An optimum range of aerodynamic diameters for CCN measurements can be suggested based on the findings of this work. There are fewer particles larger than 0.5 µm generated via Collison atomization. Therefore, atomization produces extremely low number concentrations for particles larger than 0.5 µm, which can significantly reduce the counting statistics. This suggests that ∼ 0.5 µm was a suitable upper limit of aerodynamic diameters for laboratory AAC–CCNC measurements. The lower size limit can be defined using the AAC resolution, the TF broadening, and hence the flow rates used in the experiments. The sample and sheath flow rates were set to 0.8 and 8 L min⁻¹, respectively. Additionally, AAC TF equations (Sect. 3) indicate a lower size limit of ∼ 85 nm. The minimum measurement resolution to obtain good counting statistics corresponding to any aerodynamic diameter 85 nm was 10.1. Based on the TF analysis in this paper and the previously described CCN activity measurements (Rose et al., 2008; Moore et al., 2010), it can be inferred that AAC is useful for particle classification and size-resolved measurements for relatively larger particles in the submicron regime. Furthermore, 85 nm is a reasonable lower limit for CCN measurements of low-hygroscopicity aerosols. Low-hygroscopicity aerosols (predominantly organics with κ≤0.2; Petters and Kreidenweis, 2007; Xu et al., 2014; Vu et al., 2019; Wang et al., 2019) do not activate readily at smaller particle sizes and atmospherically relevant supersaturations (< 1 %). The laboratory number size distribution measurements for such aerosols are reliable at low to mid-range supersaturations with the AAC–CCNC setup.
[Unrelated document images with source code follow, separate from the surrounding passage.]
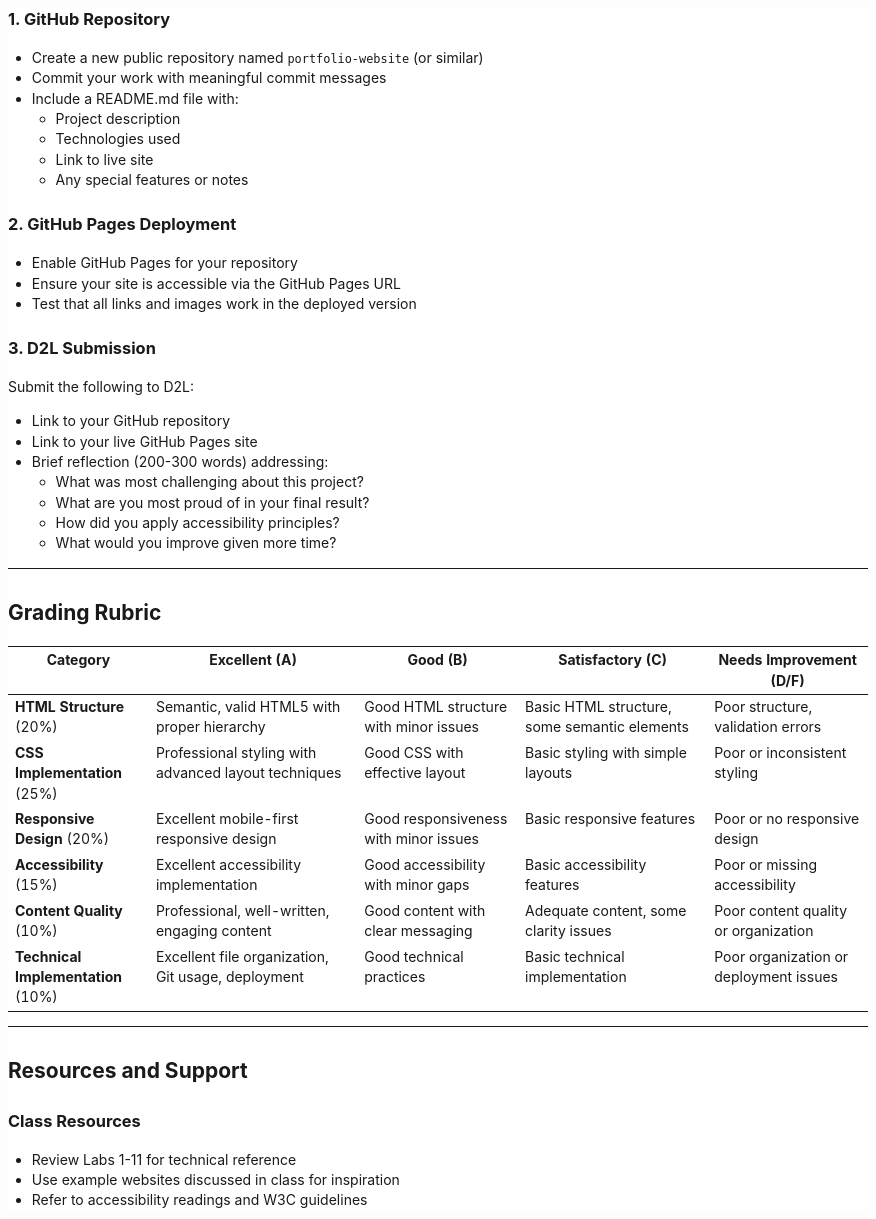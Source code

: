 ### 1. GitHub Repository
- Create a new public repository named `portfolio-website` (or similar)
- Commit your work with meaningful commit messages
- Include a README.md file with:
  - Project description
  - Technologies used
  - Link to live site
  - Any special features or notes

### 2. GitHub Pages Deployment
- Enable GitHub Pages for your repository
- Ensure your site is accessible via the GitHub Pages URL
- Test that all links and images work in the deployed version

### 3. D2L Submission
Submit the following to D2L:
- Link to your GitHub repository
- Link to your live GitHub Pages site
- Brief reflection (200-300 words) addressing:
  - What was most challenging about this project?
  - What are you most proud of in your final result?
  - How did you apply accessibility principles?
  - What would you improve given more time?

---

## Grading Rubric

| Category | Excellent (A) | Good (B) | Satisfactory (C) | Needs Improvement (D/F) |
|----------|---------------|----------|------------------|-------------------------|
| **HTML Structure** (20%) | Semantic, valid HTML5 with proper hierarchy | Good HTML structure with minor issues | Basic HTML structure, some semantic elements | Poor structure, validation errors |
| **CSS Implementation** (25%) | Professional styling with advanced layout techniques | Good CSS with effective layout | Basic styling with simple layouts | Poor or inconsistent styling |
| **Responsive Design** (20%) | Excellent mobile-first responsive design | Good responsiveness with minor issues | Basic responsive features | Poor or no responsive design |
| **Accessibility** (15%) | Excellent accessibility implementation | Good accessibility with minor gaps | Basic accessibility features | Poor or missing accessibility |
| **Content Quality** (10%) | Professional, well-written, engaging content | Good content with clear messaging | Adequate content, some clarity issues | Poor content quality or organization |
| **Technical Implementation** (10%) | Excellent file organization, Git usage, deployment | Good technical practices | Basic technical implementation | Poor organization or deployment issues |

---

## Resources and Support

### Class Resources
- Review Labs 1-11 for technical reference
- Use example websites discussed in class for inspiration
- Refer to accessibility readings and W3C guidelines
The uncertainty analysis in this work shows that size-resolved aerodynamic measurements are precise. However, the accuracy of the aerosol hygroscopicity estimates from aerodynamic measurements is low; this is seen from the lack of agreement between aerodynamic-diameter-derived κ and previously reported well-accepted κ values of sucrose. The aerodynamic diameter can be converted to a volume equivalent diameter if an additional aerosol classifier is used in series with the AAC (Yao et al., 2020). We measured the size-resolved dynamic shape factor (χ) with a DMA–AAC setup to convert the aerodynamic diameters to their respective volume equivalent diameters. The volume equivalent diameter of the particles were estimated by incorporating χ and known aerosol density (Eq. 14). The aerosol hygroscopicity estimates using volume equivalent diameters in the analysis showed good agreement with previously reported sucrose hygroscopicity values.

Overall, the AAC–CCNC coupling offers a promising tool for obtaining size-resolved CCN activity measurements for challenging low-hygroscopicity organic aerosols. Using the AAC–CCNC setup, the measurements and activation properties are obtained in terms of aerodynamic diameter. However, the sole use of aerodynamic diameters should be avoided in the context of CCN activity. CCN activity depends on particle size and chemistry; aerodynamic diameters assume a constant density of 1000 kg m⁻³, therefore neglecting the densities of different chemical species. The use of aerodynamic diameters for CCN analysis has significant consequences for the representation of aerosols and for the estimation of hygroscopicity (κ). Future work should add the dynamic shape factor and particle density in aerodynamic-diameter-derived CCN activity analysis. The additionally known parameters improve agreement between the measured and theoretical κ values. It should also be noted that the uncertainty calculations presented in this paper solely focus on the uncertainties from changing sizing instrumentation used before the CCN counter. That is, if one uses the same CCN counter, the uncertainty in the supersaturation (from changes in the δT, flow rate, and δP) is constant. One can add additional calculations of error in supersaturations by referring to Roberts and Nenes (2005) and Rose et al. (2008). If the user intends to perform CCN measurements using the AAC and DMA, they should run the CCN measurements at the same time.